Ozeran pointed out that, while package delivery usually pays less than passenger delivery, passengers are more “perishable” than packages, i.e., more sensitive to delay. Also, packages don’t talk back to you, or ask you to change the radio station—and you don’t have to clean or sanitize after dropping off a package.
On a related note, Medvedovskiy observed that, while they may have superficial similarities, delivering people and delivering passengers are two different jobs, requiring different sets of skills. Taxi drivers, in particular (as opposed to Uber drivers), bridle at doing deliveries because the packages can’t walk from building to curb, and the drivers are not used to getting out of their cars.
In addition, he drew a distinction between the two main categories of driver his company deploys: W-2 drivers, he said, are slower than self-employed drivers; they stretch out their tasks, do what normal human beings would do on a salary.
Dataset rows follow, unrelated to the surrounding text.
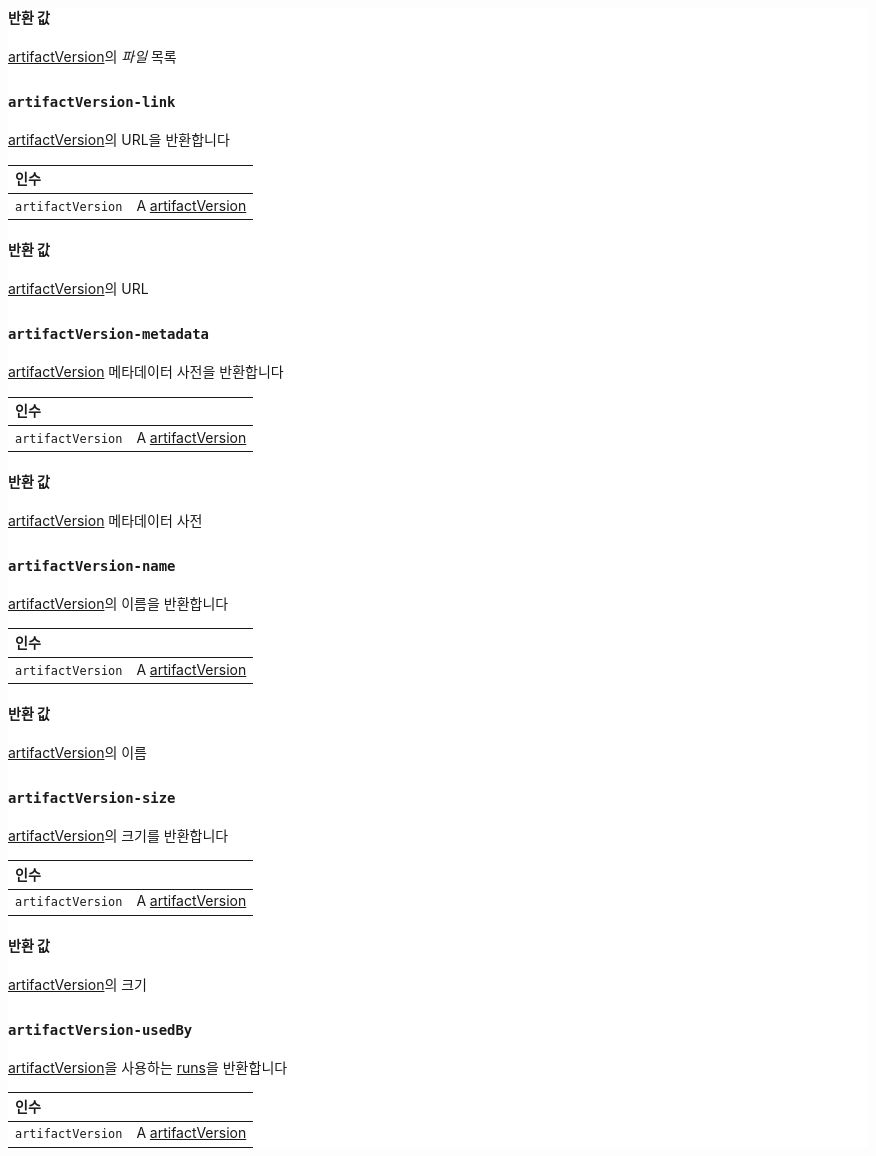 #### 반환 값
[artifactVersion](https://docs.wandb.ai/ref/weave/artifact-version)의 _파일_ 목록

<h3 id="artifactVersion-link"><code>artifactVersion-link</code></h3>

[artifactVersion](https://docs.wandb.ai/ref/weave/artifact-version)의 URL을 반환합니다

| 인수 |  |
| :--- | :--- |
| `artifactVersion` | A [artifactVersion](https://docs.wandb.ai/ref/weave/artifact-version) |

#### 반환 값
[artifactVersion](https://docs.wandb.ai/ref/weave/artifact-version)의 URL

<h3 id="artifactVersion-metadata"><code>artifactVersion-metadata</code></h3>

[artifactVersion](https://docs.wandb.ai/ref/weave/artifact-version) 메타데이터 사전을 반환합니다

| 인수 |  |
| :--- | :--- |
| `artifactVersion` | A [artifactVersion](https://docs.wandb.ai/ref/weave/artifact-version) |

#### 반환 값
[artifactVersion](https://docs.wandb.ai/ref/weave/artifact-version) 메타데이터 사전

<h3 id="artifactVersion-name"><code>artifactVersion-name</code></h3>

[artifactVersion](https://docs.wandb.ai/ref/weave/artifact-version)의 이름을 반환합니다

| 인수 |  |
| :--- | :--- |
| `artifactVersion` | A [artifactVersion](https://docs.wandb.ai/ref/weave/artifact-version) |

#### 반환 값
[artifactVersion](https://docs.wandb.ai/ref/weave/artifact-version)의 이름

<h3 id="artifactVersion-size"><code>artifactVersion-size</code></h3>

[artifactVersion](https://docs.wandb.ai/ref/weave/artifact-version)의 크기를 반환합니다

| 인수 |  |
| :--- | :--- |
| `artifactVersion` | A [artifactVersion](https://docs.wandb.ai/ref/weave/artifact-version) |

#### 반환 값
[artifactVersion](https://docs.wandb.ai/ref/weave/artifact-version)의 크기

<h3 id="artifactVersion-usedBy"><code>artifactVersion-usedBy</code></h3>

[artifactVersion](https://docs.wandb.ai/ref/weave/artifact-version)을 사용하는 [runs](https://docs.wandb.ai/ref/weave/run)을 반환합니다

| 인수 |  |
| :--- | :--- |
| `artifactVersion` | A [artifactVersion](https://docs.wandb.ai/ref/weave/artifact-version) |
The drivers in the elite division, on the other hand, are always on time—not because of their employment status, but because they drive new cars and get paid really well.
Another distinction, of course, in the driver world is how many wheels adorn the vehicle you drive. Globally, Wylie said, the majority of Uber deliveries are done on two wheels. In the U.S., however, four wheelers rule. Why? Because American roads are designed for cars, and American bike infrastructure is not as advanced as its analogs elsewhere.
New York City, however, is an exception—here, most deliveries are done on two wheels. Which is great—Uber is eager to right-size vehicle choices in denser cities. But cyclists are more vulnerable to injury than motorists. So Uber is working with bike advocates to improve infrastructure. They’re also encouraging e-bike use by offering a discount, and a rent-to-own option, to couriers using Zoomo. Micromobility, she said, will become more and more important as the delivery sector continues to grow.
Spataro added that FedEx, having committed to achieving carbon neutrality by 2040, has been piloting e-bikes, in a bid to reduce emissions. He contrasted this initiative—which would also cut down on pollution—with “Gotcha!” measures like New York City’s idling law, which offers citizens financial incentives to report vehicles that idle for more than three minutes. He’d like to see more energy invested in solutions, he said, not citations.
If regulators really want to get into the solutions business, Zuman offered, they might consider retiring the playbook that stymied the efforts of a certain e-commerce giant to stand up a large fleet of e-trikes in NYC. i.e., panicking because they hadn’t seen the initiative coming and erecting roadblocks at every turn. Instead, why not roll out the regulatory red carpet and adapt? Better yet, governments could provide financial incentives for investing in GHG-free fleets.
One model not represented on the panel—but discovered by this Revolutionist after the fact—is that of CoopCycle, a Europe-centric federation of delivery companies that operate as cooperatives. When coops join the federation, they receive access to its proprietary software and smartphone app—tools no individual company would ever have the funds to develop on its own.
Is this the wave of the future? Who knows? Either way, the CoopCycle website is worth a visit, if only for awkward-but-heartwarming Google translations like this one: “Isolated courier, you want to join a cooperative or create one? We will help you out!”